# Bord Gáis Energy Theatre Dublin seating



## dodo (24 Nov 2012)

Just thinking of going to see Oliver the Musical in the *Bord Gáis* Energy Theatre Dublin, It says there are E20 tickets but when I choose any date there is no sign of these E20 tickets, when I click in price range it states E45-E60,, just wondering has anyone got these E20 tickets,


----------



## shesells (24 Nov 2012)

The €20 seats will be in the top of the Upper circle on days that are unlikely to be popular such as midweek matinees. For a show like Oliver that's likely to be very full, I'd stay at home rather than book them. Even all the €60 seats don't have a good view in that theatre.


----------



## truthseeker (24 Nov 2012)

shesells said:


> The €20 seats will be in the top of the Upper circle on days that are unlikely to be popular such as midweek matinees. For a show like Oliver that's likely to be very full, I'd stay at home rather than book them. *Even all the €60 seats don't have a good view in that theatre.*



Do you think? I was up in the nosebleeds for a show last year and I thought it was a great view (compared to other Irish theatres).


----------



## Marion (24 Nov 2012)

Dodo - Congrats! You've reached a milestone. 1000 posts. 

Marion


----------



## shesells (24 Nov 2012)

truthseeker said:


> Do you think? I was up in the nosebleeds for a show last year and I thought it was a great view (compared to other Irish theatres).

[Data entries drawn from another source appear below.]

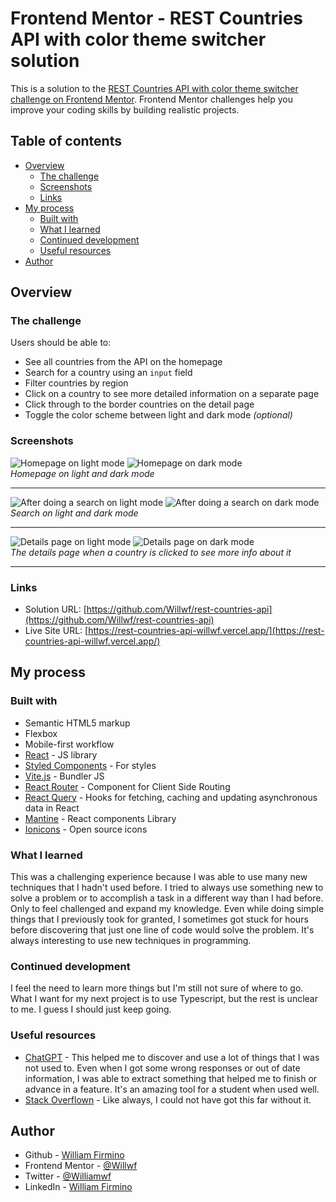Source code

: # Frontend Mentor - REST Countries API with color theme switcher solution

This is a solution to the [REST Countries API with color theme switcher challenge on Frontend Mentor](https://www.frontendmentor.io/challenges/rest-countries-api-with-color-theme-switcher-5cacc469fec04111f7b848ca). Frontend Mentor challenges help you improve your coding skills by building realistic projects.

## Table of contents

- [Overview](#overview)
  - [The challenge](#the-challenge)
  - [Screenshots](#screenshots)
  - [Links](#links)
- [My process](#my-process)
  - [Built with](#built-with)
  - [What I learned](#what-i-learned)
  - [Continued development](#continued-development)
  - [Useful resources](#useful-resources)
- [Author](#author)

## Overview

### The challenge

Users should be able to:

- See all countries from the API on the homepage
- Search for a country using an `input` field
- Filter countries by region
- Click on a country to see more detailed information on a separate page
- Click through to the border countries on the detail page
- Toggle the color scheme between light and dark mode _(optional)_

### Screenshots

![Homepage on light mode](./public/homepage-light.png "Homepage on light mode")
![Homepage on dark mode](./public/homepage-dark.png "Homepage on dark mode")  
_Homepage on light and dark mode_

---

![After doing a search on light mode](./public/search-light.png "After doing a search on light mode")
![After doing a search on dark mode](./public/search-dark.png "After doing a search on dark mode")  
_Search on light and dark mode_

---

![Details page on light mode](./public/details-page-light.png "Details page on light mode")
![Details page on dark mode](./public/details-page-dark.png "Details page on dark mode")  
_The details page when a country is clicked to see more info about it_

---

### Links

- Solution URL: [https://github.com/Willwf/rest-countries-api](https://github.com/Willwf/rest-countries-api)
- Live Site URL: [https://rest-countries-api-willwf.vercel.app/](https://rest-countries-api-willwf.vercel.app/)

## My process

### Built with

- Semantic HTML5 markup
- Flexbox
- Mobile-first workflow
- [React](https://reactjs.org/) - JS library
- [Styled Components](https://styled-components.com/) - For styles
- [Vite.js](https://vitejs.dev/) - Bundler JS
- [React Router](https://reactrouter.com/) - Component for Client Side Routing
- [React Query](https://react-query-v3.tanstack.com/) - Hooks for fetching, caching and updating asynchronous data in React
- [Mantine](https://mantine.dev/) - React components Library
- [Ionicons](https://ionicons.com) - Open source icons

### What I learned

This was a challenging experience because I was able to use many new techniques that I hadn't used before. I tried to always use something new to solve a problem or to accomplish a task in a different way than I had before. Only to feel challenged and expand my knowledge. Even while doing simple things that I previously took for granted, I sometimes got stuck for hours before discovering that just one line of code would solve the problem. It's always interesting to use new techniques in programming.

### Continued development

I feel the need to learn more things but I'm still not sure of where to go. What I want for my next project is to use Typescript, but the rest is unclear to me. I guess I should just keep going.

### Useful resources

- [ChatGPT](https://openai.com/blog/chatgpt/) - This helped me to discover and use a lot of things that I was not used to. Even when I got some wrong responses or out of date information, I was able to extract something that helped me to finish or advance in a feature. It's an amazing tool for a student when used well.
- [Stack Overflown](https://stackoverflow.com/) - Like always, I could not have got this far without it.

## Author

- Github - [William Firmino](https://github.com/Willwf)
- Frontend Mentor - [@Willwf](https://www.frontendmentor.io/profile/Willwf)
- Twitter - [@Williamwf](https://www.twitter.com/Williamwf)
- LinkedIn - [William Firmino](https://www.linkedin.com/in/williamfirmino/)
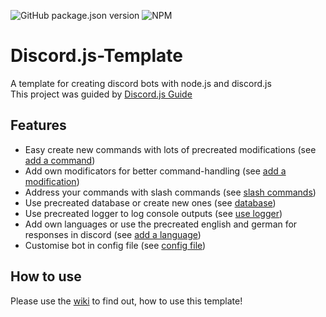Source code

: ![GitHub package.json version](https://img.shields.io/github/package-json/v/EliasSchaut/Discord-Bot-Template?style=flat-square)
![NPM](https://img.shields.io/npm/l/@elias.schaut/discord-bot-template?style=flat-square)

# Discord.js-Template
A template for creating discord bots with node.js and discord.js \
This project was guided by [Discord.js Guide](https://discordjs.guide/)


## Features
* Easy create new commands with lots of precreated modifications (see [add a command](https://github.com/EliasSchaut/Discord-Bot-Template/wiki/Add-a-command))
* Add own modificators for better command-handling (see [add a modification](https://github.com/EliasSchaut/Discord-Bot-Template/wiki/How-to-modification#add-a-modicication))
* Address your commands with slash commands (see [slash commands](https://github.com/EliasSchaut/Discord-Bot-Template/wiki/Add-a-slash-command))
* Use precreated database or create new ones (see [database](https://github.com/EliasSchaut/Discord-Bot-Template/wiki/Add-a-database))
* Use precreated logger to log console outputs (see [use logger](https://github.com/EliasSchaut/Discord-Bot-Template/wiki/Use-Logger))
* Add own languages or use the precreated english and german for responses in discord (see [add a language](https://github.com/EliasSchaut/Discord-Bot-Template/wiki/Add-a-language))
* Customise bot in config file (see [config file](https://github.com/EliasSchaut/Discord-Bot-Template/wiki/config-file))


## How to use
Please use the [wiki](https://github.com/EliasSchaut/Discord-Bot-Template/wiki) to find out, how to use this template!
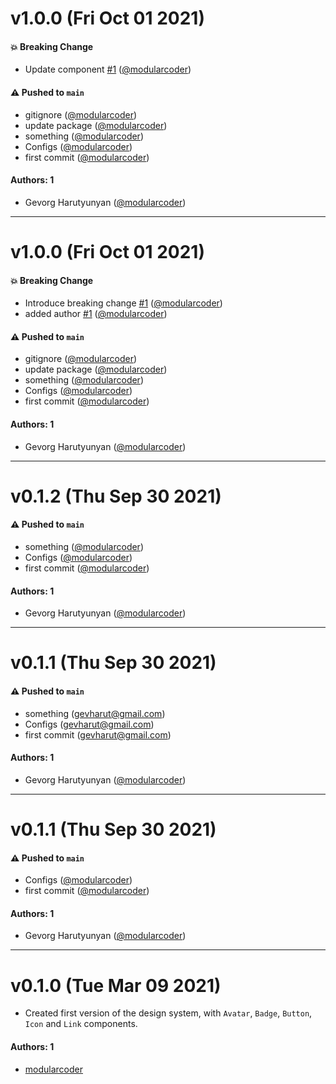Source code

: # v1.0.0 (Fri Oct 01 2021)

#### 💥 Breaking Change

- Update component [#1](https://github.com/modularcoder/test-design-system/pull/1) ([@modularcoder](https://github.com/modularcoder))

#### ⚠️ Pushed to `main`

- gitignore ([@modularcoder](https://github.com/modularcoder))
- update package ([@modularcoder](https://github.com/modularcoder))
- something ([@modularcoder](https://github.com/modularcoder))
- Configs ([@modularcoder](https://github.com/modularcoder))
- first commit ([@modularcoder](https://github.com/modularcoder))

#### Authors: 1

- Gevorg Harutyunyan ([@modularcoder](https://github.com/modularcoder))

---

# v1.0.0 (Fri Oct 01 2021)

#### 💥 Breaking Change

- Introduce breaking change [#1](https://github.com/modularcoder/test-design-system/pull/1) ([@modularcoder](https://github.com/modularcoder))
- added author [#1](https://github.com/modularcoder/test-design-system/pull/1) ([@modularcoder](https://github.com/modularcoder))

#### ⚠️ Pushed to `main`

- gitignore ([@modularcoder](https://github.com/modularcoder))
- update package ([@modularcoder](https://github.com/modularcoder))
- something ([@modularcoder](https://github.com/modularcoder))
- Configs ([@modularcoder](https://github.com/modularcoder))
- first commit ([@modularcoder](https://github.com/modularcoder))

#### Authors: 1

- Gevorg Harutyunyan ([@modularcoder](https://github.com/modularcoder))

---

# v0.1.2 (Thu Sep 30 2021)

#### ⚠️ Pushed to `main`

- something ([@modularcoder](https://github.com/modularcoder))
- Configs ([@modularcoder](https://github.com/modularcoder))
- first commit ([@modularcoder](https://github.com/modularcoder))

#### Authors: 1

- Gevorg Harutyunyan ([@modularcoder](https://github.com/modularcoder))

---

# v0.1.1 (Thu Sep 30 2021)

#### ⚠️ Pushed to `main`

- something (gevharut@gmail.com)
- Configs (gevharut@gmail.com)
- first commit (gevharut@gmail.com)

#### Authors: 1

- Gevorg Harutyunyan ([@modularcoder](https://github.com/modularcoder))

---

# v0.1.1 (Thu Sep 30 2021)

#### ⚠️ Pushed to `main`

- Configs ([@modularcoder](https://github.com/modularcoder))
- first commit ([@modularcoder](https://github.com/modularcoder))

#### Authors: 1

- Gevorg Harutyunyan ([@modularcoder](https://github.com/modularcoder))

---

# v0.1.0 (Tue Mar 09 2021)

- Created first version of the design system, with `Avatar`, `Badge`, `Button`, `Icon` and `Link` components.

#### Authors: 1

- [modularcoder](https://github.com/modularcoder)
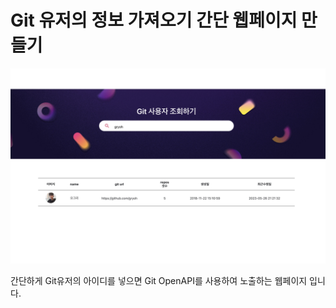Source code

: # Git 유저의 정보 가져오기 간단 웹페이지 만들기

![웹 화면](./src/components/images/app_screenshot.png)

간단하게 Git유저의 아이디를 넣으면 Git OpenAPI를 사용하여 노출하는 웹페이지 입니다.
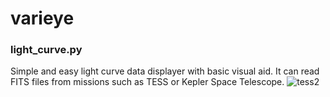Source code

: # varieye

### light_curve.py 
Simple and easy light curve data displayer with basic visual aid. It can read FITS files from missions such as TESS or Kepler Space Telescope.
![tess2](https://user-images.githubusercontent.com/80536083/130096327-9d4c17b3-7810-4a9a-9aed-359fb448fddd.PNG)
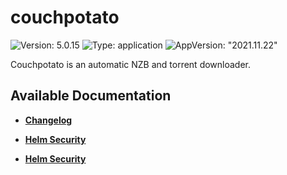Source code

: # couchpotato

![Version: 5.0.15](https://img.shields.io/badge/Version-5.0.15-informational?style=flat-square) ![Type: application](https://img.shields.io/badge/Type-application-informational?style=flat-square) ![AppVersion: "2021.11.22"](https://img.shields.io/badge/AppVersion-"2021.11.22"-informational?style=flat-square)

Couchpotato is an automatic NZB and torrent downloader.

## Available Documentation

- [**Changelog**](CHANGELOG)

- [**Helm Security**](container-security)

- [**Helm Security**](helm-security)

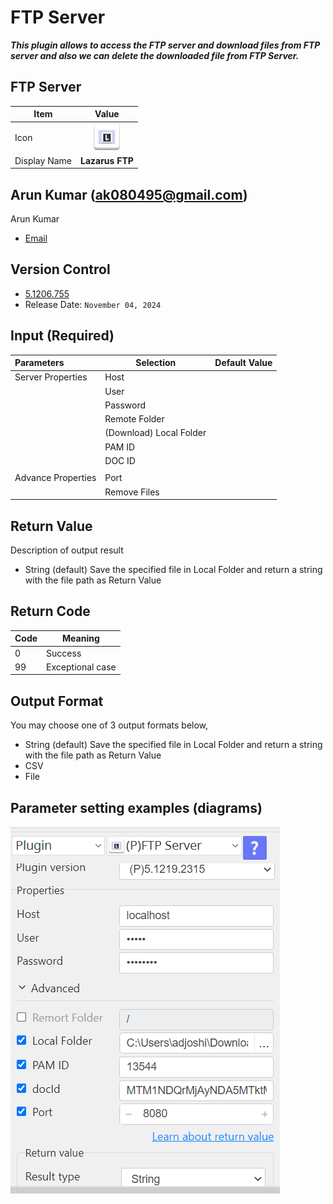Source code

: # FTP Server

***This plugin allows to access the FTP server and download files from FTP server and also we can delete the downloaded file from FTP Server.***


## FTP Server
| Item         |          Value          |
|--------------|:-----------------------:|
| Icon         | ![FTP Server](icon.png) |
| Display Name |     **Lazarus FTP**     |

## Arun Kumar (ak080495@gmail.com)

Arun Kumar
* [Email](mailto:ak080495@gmail.com) 
 
## Version Control 
* [5.1206.755](setup.yaml)
* Release Date: `November 04, 2024`


## Input (Required)

| Parameters         | Selection               | Default Value |
|:-------------------|-------------------------|---------------|
| Server Properties  | Host                    |               |
|                    | User                    |               |
|                    | Password                |               |
|                    | Remote Folder           |               |
|                    | (Download) Local Folder |               |
|                    | PAM ID                  |               |
|                    | DOC ID                  |               |
|                    |                         |               |
| Advance Properties | Port                    |               |
|                    | Remove Files            |               |                      
[//]: # (### Notes:-)

[//]: # (<ul>)

[//]: # (    <li>FTP Mode active/passive choose according host.</li>)

[//]: # (</ul>)

## Return Value
[//]: # (### Normal Case)
Description of output result
<ul>
<li>
   String (default)
   Save the specified file in Local Folder and return a string with the file
   path as Return Value
 </li>
</ul>

## Return Code
| Code | Meaning                      |
|------|------------------------------|
| 0    | Success                      |
| 99   | Exceptional case             |

## Output Format
You may choose one of 3 output formats below,

<ul>
  <li>String (default)
   Save the specified file in Local Folder and return a string with the file
   path as Return Value
 </li>
  <li>CSV</li>
  <li>File</li>
</ul>  


## Parameter setting examples (diagrams)
[//]: # (## Operations)
[//]: # (### Download Files:)


![FTP Server](InputParamater.PNG)

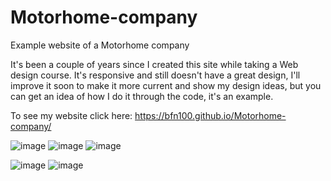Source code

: # Motorhome-company
Example website of a Motorhome company

It's been a couple of years since I created this site while taking a Web design course. It's responsive and still doesn't have a great design, I'll improve it soon to make it more current and show my design ideas, but you can get an idea of how I do it through the code, it's an example.

To see my website click here: https://bfn100.github.io/Motorhome-company/

![image](https://user-images.githubusercontent.com/90284053/204686580-9db95ee0-c20a-4039-9193-33d027855c5e.png)
![image](https://user-images.githubusercontent.com/90284053/204686614-0ccf6c92-bd87-44f0-b73f-83b14a2ca51f.png)
![image](https://user-images.githubusercontent.com/90284053/204686630-9d4eed3c-2873-47a8-adeb-111bc69f5feb.png)

![image](https://user-images.githubusercontent.com/90284053/204686674-7403527c-a09b-4448-8381-5d2a42fb167f.png)
![image](https://user-images.githubusercontent.com/90284053/204686706-fd59b60c-7f78-4ddd-b9f3-0ff5a9904197.png)
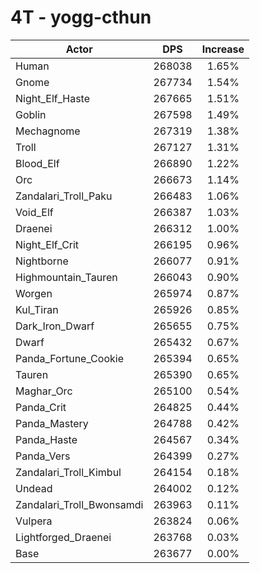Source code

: # 4T - yogg-cthun
| Actor | DPS | Increase |
|---|:---:|:---:|
|Human|268038|1.65%|
|Gnome|267734|1.54%|
|Night_Elf_Haste|267665|1.51%|
|Goblin|267598|1.49%|
|Mechagnome|267319|1.38%|
|Troll|267127|1.31%|
|Blood_Elf|266890|1.22%|
|Orc|266673|1.14%|
|Zandalari_Troll_Paku|266483|1.06%|
|Void_Elf|266387|1.03%|
|Draenei|266312|1.00%|
|Night_Elf_Crit|266195|0.96%|
|Nightborne|266077|0.91%|
|Highmountain_Tauren|266043|0.90%|
|Worgen|265974|0.87%|
|Kul_Tiran|265926|0.85%|
|Dark_Iron_Dwarf|265655|0.75%|
|Dwarf|265432|0.67%|
|Panda_Fortune_Cookie|265394|0.65%|
|Tauren|265390|0.65%|
|Maghar_Orc|265100|0.54%|
|Panda_Crit|264825|0.44%|
|Panda_Mastery|264788|0.42%|
|Panda_Haste|264567|0.34%|
|Panda_Vers|264399|0.27%|
|Zandalari_Troll_Kimbul|264154|0.18%|
|Undead|264002|0.12%|
|Zandalari_Troll_Bwonsamdi|263963|0.11%|
|Vulpera|263824|0.06%|
|Lightforged_Draenei|263768|0.03%|
|Base|263677|0.00%|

They are just too far back. I normally book dress circle but in GCT I only ever book mid stalls because even front row dress circle made me feel like I was in another county. Felt miles back from the stage. Grand for a concert but not for show.


----------



## SarahMc (24 Nov 2012)

I too think its a really well designed theatre, and even in 'The Gods' the sound and view is OK, much better than older theatres.


----------



## dodo (24 Nov 2012)

Yes indeed ,this has been a valuable site to me over the years ,cheers



Marion said:


> Dodo - Congrats! You've reached a milestone. 1000 posts.
> 
> Marion


----------